# Perceptron Classifier with Implementation

## Introduction

## Perceptron Classifier

## Numpy Implementation of Perceptron Classifier

In [1]:
from __future__ import absolute_import
from __future__ import division
from __future__ import print_function

import random
import numpy as np

np.random.seed(71)

In [31]:
a = np.array([1, 2, 3])
b = np.array([1, 2, 3])
a * b

array([1, 4, 9])

In [50]:
class PerceptronClassifier(object):
    """Numpy implementation of Perceptron."""

    def __init__(self, batch_size=64, lr=0.01, n_epochs=1000):
        self.batch_size = batch_size
        self.lr = lr
        self.n_epochs = n_epochs

    def get_data(self, X_train, y_train, shuffle=True):
        """Get dataset and information."""
        self.X_train = X_train
        self.y_train = y_train

        # Get the numbers of examples and inputs.
        self.n_examples, self.n_inputs = self.X_train.shape

        if shuffle:
            idx = list(range(self.n_examples))
            random.shuffle(idx)
            self.X_train = self.X_train[idx]
            self.y_train = self.y_train[idx]

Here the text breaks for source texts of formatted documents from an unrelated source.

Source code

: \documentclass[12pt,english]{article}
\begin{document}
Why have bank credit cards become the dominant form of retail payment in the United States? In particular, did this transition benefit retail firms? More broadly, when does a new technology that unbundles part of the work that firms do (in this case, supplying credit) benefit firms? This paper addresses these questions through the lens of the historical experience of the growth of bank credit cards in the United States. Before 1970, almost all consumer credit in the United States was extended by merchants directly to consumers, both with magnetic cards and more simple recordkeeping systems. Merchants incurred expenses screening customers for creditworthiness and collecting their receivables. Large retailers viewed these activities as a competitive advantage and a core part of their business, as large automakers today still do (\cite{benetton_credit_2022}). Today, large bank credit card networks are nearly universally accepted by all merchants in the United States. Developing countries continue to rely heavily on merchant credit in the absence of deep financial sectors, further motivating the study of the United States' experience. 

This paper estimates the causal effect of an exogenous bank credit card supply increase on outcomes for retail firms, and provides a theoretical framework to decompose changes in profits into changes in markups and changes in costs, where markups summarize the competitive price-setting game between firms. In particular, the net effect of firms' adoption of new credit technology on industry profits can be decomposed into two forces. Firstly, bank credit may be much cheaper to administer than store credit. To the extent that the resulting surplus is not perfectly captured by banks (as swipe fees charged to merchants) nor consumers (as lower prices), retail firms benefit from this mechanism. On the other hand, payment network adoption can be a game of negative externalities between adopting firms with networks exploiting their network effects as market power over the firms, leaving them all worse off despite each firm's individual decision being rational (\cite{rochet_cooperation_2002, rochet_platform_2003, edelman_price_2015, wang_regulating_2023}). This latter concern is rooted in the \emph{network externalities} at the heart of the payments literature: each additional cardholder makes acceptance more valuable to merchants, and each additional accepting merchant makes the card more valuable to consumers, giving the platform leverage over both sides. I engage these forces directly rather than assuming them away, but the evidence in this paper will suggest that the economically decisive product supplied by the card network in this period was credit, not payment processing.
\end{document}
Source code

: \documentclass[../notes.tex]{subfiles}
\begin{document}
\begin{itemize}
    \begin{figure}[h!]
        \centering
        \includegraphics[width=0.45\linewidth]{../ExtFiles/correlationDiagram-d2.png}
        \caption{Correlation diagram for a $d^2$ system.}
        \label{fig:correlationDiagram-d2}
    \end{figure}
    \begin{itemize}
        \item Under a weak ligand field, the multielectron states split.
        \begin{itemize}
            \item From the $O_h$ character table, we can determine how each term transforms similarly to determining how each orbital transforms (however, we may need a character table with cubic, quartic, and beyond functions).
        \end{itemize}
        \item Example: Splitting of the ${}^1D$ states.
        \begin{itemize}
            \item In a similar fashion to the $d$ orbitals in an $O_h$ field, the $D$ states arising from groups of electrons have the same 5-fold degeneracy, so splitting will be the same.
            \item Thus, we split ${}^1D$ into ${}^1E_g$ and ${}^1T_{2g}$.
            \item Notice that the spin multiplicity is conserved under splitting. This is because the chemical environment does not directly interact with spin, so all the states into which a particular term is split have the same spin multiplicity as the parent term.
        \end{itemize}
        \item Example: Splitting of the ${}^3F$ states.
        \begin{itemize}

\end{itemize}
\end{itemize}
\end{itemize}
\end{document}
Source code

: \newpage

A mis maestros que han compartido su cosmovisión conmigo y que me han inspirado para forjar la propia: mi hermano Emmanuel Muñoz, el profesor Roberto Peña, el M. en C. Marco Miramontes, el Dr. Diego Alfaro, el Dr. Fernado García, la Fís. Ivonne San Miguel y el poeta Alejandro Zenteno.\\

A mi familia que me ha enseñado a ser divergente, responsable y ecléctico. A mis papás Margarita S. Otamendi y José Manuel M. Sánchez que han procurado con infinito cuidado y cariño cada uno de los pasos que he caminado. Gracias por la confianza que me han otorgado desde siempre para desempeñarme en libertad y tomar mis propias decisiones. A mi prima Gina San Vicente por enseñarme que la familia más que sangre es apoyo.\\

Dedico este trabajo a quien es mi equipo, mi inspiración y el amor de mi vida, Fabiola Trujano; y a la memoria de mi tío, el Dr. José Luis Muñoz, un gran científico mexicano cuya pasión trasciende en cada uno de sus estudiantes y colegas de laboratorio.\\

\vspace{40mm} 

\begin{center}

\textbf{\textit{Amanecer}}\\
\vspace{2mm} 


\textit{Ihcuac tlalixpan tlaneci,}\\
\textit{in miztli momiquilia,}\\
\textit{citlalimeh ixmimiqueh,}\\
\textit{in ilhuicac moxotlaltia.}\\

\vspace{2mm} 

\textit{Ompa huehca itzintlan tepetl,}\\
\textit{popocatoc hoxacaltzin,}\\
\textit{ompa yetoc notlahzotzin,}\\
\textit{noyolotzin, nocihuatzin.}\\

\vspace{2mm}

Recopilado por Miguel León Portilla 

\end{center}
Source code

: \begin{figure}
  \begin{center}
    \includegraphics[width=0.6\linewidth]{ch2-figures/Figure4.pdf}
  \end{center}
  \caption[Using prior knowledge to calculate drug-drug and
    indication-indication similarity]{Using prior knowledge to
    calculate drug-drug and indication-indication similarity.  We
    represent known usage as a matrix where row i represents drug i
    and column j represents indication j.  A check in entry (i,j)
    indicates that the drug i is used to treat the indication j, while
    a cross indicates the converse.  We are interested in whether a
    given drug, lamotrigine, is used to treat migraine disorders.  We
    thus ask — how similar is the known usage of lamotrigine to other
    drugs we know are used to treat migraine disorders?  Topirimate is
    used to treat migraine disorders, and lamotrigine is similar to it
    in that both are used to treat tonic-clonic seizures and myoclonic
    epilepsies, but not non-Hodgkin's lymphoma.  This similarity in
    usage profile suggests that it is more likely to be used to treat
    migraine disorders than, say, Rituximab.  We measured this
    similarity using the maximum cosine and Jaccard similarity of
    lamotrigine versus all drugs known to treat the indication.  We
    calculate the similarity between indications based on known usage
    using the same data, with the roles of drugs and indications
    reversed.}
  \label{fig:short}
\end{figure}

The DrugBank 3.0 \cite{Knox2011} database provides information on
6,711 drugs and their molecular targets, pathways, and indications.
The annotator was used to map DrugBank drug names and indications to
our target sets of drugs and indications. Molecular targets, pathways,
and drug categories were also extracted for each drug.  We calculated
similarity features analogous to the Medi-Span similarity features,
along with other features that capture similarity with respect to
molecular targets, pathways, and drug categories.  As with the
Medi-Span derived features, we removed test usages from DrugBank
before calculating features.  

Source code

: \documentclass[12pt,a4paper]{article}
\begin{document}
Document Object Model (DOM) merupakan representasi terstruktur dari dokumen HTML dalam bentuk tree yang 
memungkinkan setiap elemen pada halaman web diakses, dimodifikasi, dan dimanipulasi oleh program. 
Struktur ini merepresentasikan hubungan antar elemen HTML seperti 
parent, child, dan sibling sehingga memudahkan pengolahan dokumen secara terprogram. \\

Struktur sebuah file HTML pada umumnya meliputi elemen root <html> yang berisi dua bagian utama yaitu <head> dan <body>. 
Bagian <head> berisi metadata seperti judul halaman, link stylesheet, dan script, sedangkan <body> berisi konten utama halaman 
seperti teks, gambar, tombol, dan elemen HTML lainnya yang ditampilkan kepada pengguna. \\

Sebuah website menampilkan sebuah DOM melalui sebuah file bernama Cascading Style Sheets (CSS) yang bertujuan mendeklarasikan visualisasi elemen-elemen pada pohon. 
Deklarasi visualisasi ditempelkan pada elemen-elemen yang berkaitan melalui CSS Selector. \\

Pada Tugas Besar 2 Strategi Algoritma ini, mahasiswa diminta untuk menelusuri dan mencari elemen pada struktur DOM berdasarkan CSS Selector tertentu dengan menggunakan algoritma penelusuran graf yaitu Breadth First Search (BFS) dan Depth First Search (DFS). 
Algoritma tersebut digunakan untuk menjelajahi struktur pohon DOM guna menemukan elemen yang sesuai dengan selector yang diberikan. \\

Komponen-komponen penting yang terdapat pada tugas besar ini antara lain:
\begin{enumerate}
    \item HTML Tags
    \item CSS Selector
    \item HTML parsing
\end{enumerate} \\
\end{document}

    def _create_weights(self):
        """Create model weights and bias."""
        self.w = np.zeros(self.n_inputs).reshape(self.n_inputs, 1)
        self.b = np.zeros(1).reshape(1, 1)

    def _model(self, X):
        """Perceptron linear regression model.
        
        y = sign(Xw + b), where 
        - y = 1 if Xw + b > 0
        - y = -1 if Xw + b < 0
        """
        self.weighted_sum = np.matmul(X, self.w) + self.b
        return np.sign(self.weighted_sum)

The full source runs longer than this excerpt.